But then one day, everything changed. A bunch of thugs from the next town over came to town and blew up two windmills on main street.
Nobody could believe how it happened, or why it happened. The town was really saddened by the loss of their windmills and turned to the cowboy for guidance.
He said: "I'm going to take my posse and go fight those thugs."
And he did.
And it was good.
But as he was fighting those thugs, he got the idea. Why stop at one town? Why don't we fight the thugs in the next town over?
So he wrangled up his posse and said: "We're going to fight those thugs too."
But the people of his town, were asking: "What did those thugs ever do to us?"
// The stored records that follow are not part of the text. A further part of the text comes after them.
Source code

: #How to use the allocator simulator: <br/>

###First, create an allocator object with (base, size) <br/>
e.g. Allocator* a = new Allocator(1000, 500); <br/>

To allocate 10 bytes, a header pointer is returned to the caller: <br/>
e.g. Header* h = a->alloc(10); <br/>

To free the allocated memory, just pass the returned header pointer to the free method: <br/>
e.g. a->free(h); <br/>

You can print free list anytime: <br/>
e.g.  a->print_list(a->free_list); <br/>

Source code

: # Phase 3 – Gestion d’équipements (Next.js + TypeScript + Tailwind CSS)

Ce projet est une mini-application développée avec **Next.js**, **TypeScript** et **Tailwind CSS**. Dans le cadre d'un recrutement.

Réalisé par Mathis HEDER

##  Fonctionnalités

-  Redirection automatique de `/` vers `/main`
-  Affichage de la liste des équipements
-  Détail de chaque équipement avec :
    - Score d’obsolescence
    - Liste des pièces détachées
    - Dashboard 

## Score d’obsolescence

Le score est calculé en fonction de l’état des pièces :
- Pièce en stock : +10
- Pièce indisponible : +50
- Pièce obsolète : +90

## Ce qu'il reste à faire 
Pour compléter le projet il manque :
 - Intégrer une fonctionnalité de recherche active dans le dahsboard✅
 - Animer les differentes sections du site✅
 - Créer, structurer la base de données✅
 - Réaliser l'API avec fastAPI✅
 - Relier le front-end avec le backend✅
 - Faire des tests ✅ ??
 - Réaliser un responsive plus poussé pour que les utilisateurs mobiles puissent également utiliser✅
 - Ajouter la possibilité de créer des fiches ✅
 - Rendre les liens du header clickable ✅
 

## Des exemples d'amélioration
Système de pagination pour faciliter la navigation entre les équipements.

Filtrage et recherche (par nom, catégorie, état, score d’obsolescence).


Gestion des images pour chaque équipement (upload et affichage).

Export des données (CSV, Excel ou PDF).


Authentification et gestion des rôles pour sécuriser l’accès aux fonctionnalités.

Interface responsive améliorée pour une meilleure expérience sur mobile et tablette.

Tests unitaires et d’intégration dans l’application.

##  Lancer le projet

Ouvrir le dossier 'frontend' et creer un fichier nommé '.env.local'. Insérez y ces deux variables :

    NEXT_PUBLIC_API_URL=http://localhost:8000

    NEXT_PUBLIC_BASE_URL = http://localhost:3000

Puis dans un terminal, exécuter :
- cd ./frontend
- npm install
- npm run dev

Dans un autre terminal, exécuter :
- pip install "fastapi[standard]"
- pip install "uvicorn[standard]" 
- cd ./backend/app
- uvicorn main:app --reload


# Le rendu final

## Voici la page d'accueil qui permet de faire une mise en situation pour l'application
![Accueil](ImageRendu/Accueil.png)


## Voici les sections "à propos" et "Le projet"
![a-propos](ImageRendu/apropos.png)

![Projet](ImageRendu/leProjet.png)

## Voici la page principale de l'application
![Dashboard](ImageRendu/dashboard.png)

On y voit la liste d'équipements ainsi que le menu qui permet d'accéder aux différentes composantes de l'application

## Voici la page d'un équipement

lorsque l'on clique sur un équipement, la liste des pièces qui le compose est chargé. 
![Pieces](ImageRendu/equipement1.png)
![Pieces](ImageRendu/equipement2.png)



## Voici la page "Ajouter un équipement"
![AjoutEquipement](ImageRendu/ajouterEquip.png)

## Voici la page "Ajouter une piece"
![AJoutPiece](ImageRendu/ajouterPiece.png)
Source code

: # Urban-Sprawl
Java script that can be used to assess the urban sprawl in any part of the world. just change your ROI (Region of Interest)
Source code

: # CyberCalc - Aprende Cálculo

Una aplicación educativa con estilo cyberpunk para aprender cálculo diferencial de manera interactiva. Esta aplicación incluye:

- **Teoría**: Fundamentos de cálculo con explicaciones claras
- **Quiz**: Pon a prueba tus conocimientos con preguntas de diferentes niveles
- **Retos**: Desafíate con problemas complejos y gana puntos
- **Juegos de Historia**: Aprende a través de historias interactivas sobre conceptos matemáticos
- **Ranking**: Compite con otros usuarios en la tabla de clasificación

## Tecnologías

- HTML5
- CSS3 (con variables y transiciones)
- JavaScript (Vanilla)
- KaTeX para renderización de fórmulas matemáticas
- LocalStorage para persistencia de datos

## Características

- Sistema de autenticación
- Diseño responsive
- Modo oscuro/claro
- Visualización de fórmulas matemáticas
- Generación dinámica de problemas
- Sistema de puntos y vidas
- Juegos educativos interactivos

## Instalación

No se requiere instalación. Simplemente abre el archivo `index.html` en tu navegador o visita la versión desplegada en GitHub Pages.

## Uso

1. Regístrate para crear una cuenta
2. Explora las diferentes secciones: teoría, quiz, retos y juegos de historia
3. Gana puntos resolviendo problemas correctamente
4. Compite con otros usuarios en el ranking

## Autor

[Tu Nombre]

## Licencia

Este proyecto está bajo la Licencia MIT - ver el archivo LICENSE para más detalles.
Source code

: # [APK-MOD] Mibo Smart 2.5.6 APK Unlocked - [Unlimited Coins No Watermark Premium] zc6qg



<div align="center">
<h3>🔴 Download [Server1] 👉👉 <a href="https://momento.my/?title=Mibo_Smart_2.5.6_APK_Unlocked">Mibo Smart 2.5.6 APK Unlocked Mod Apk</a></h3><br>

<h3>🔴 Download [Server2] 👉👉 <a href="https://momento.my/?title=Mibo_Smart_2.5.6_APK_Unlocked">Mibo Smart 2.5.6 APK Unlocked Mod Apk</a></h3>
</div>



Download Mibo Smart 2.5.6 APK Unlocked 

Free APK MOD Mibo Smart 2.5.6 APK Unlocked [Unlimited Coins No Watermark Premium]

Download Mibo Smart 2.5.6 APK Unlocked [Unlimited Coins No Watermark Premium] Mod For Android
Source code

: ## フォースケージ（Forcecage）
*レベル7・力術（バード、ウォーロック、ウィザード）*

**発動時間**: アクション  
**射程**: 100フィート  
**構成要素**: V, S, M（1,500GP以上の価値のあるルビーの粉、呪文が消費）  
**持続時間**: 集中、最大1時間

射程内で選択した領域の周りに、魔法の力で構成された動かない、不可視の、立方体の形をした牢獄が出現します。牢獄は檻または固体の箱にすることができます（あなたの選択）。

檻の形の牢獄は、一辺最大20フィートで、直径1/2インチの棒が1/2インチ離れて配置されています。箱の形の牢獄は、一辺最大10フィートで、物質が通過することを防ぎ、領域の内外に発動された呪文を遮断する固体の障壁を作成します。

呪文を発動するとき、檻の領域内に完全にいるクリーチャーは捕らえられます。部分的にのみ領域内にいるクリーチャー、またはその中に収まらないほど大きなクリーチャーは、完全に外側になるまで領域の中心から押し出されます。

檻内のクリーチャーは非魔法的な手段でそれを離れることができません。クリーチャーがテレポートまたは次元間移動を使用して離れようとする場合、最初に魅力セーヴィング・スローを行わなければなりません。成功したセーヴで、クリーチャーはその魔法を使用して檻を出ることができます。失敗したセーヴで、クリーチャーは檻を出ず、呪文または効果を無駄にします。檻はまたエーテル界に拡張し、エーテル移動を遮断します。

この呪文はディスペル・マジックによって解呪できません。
And the cowboy said: "If we don't get them first, they'll get us."
While the people were confused, the posse was upset. The job they had signed up for was to protect the town, not to become thugs themselves.
They didn't see how attacking a town that had nothing to do with them was going to make their town a better place.
But the cowboy insisted. He said that the people of that other town didn't like their cowboy. He was a "bad guy". So it was their job to go after that bad guy.
The people were confused even more. They said that there were lots of towns that had bad guys. There were lots of people suffering.
In fact, there was a town where people were being killed just for the color of their skin. That town was full of "bad guys", not just one. If the cowboy wanted to make the world a better place, that seemed like the logical town to start with.
The cowboy didn't think so. He wrangled up his posse without the people of the town giving their OK, and sent them into the town with the bad guy and said they were going to get them.
"Don't worry," he told his posse, "after we take out the bad guy, everyone is going to love us. It'll be great."
But it wasn't great. Taking out the bad guy was easy enough, but the people of that town weren't too happy to see the posse sticking around.
"Thank you," they said, "now leave. This is our town and we'll take care of it."
The cowboy didn't agree. He said that without his posse, that the town would fall apart all over again. The posse was the only thing keeping any sense of order there. The posse was preventing anarchy.
Back at home, the people were growing restless with what the posse was up to. The people needed doctors and teachers and cleanliness, but the posse was using up all the money.
The people were suffering. Worse, they were wondering why they had to suffer.
When they started looking into what was happening in the town, they noticed that all of the cowboy's friends were working in the town. He had hired them to clean up the mess he had created.
It was a nice little racket: Cowboy destroys building, then hires his friends, using the people's money, to build a new building.
In a sense, he was mugging his entire town and giving their goods to all his friends.
What a bastard.
Well, when the posse realized what was going on they weren't too happy about it either. Here they were, in a posse to protect their town, and they had been turned into a bunch of thugs themselves.
They didn't like this idea.
They had trusted the cowboy, but the cowboy had betrayed them.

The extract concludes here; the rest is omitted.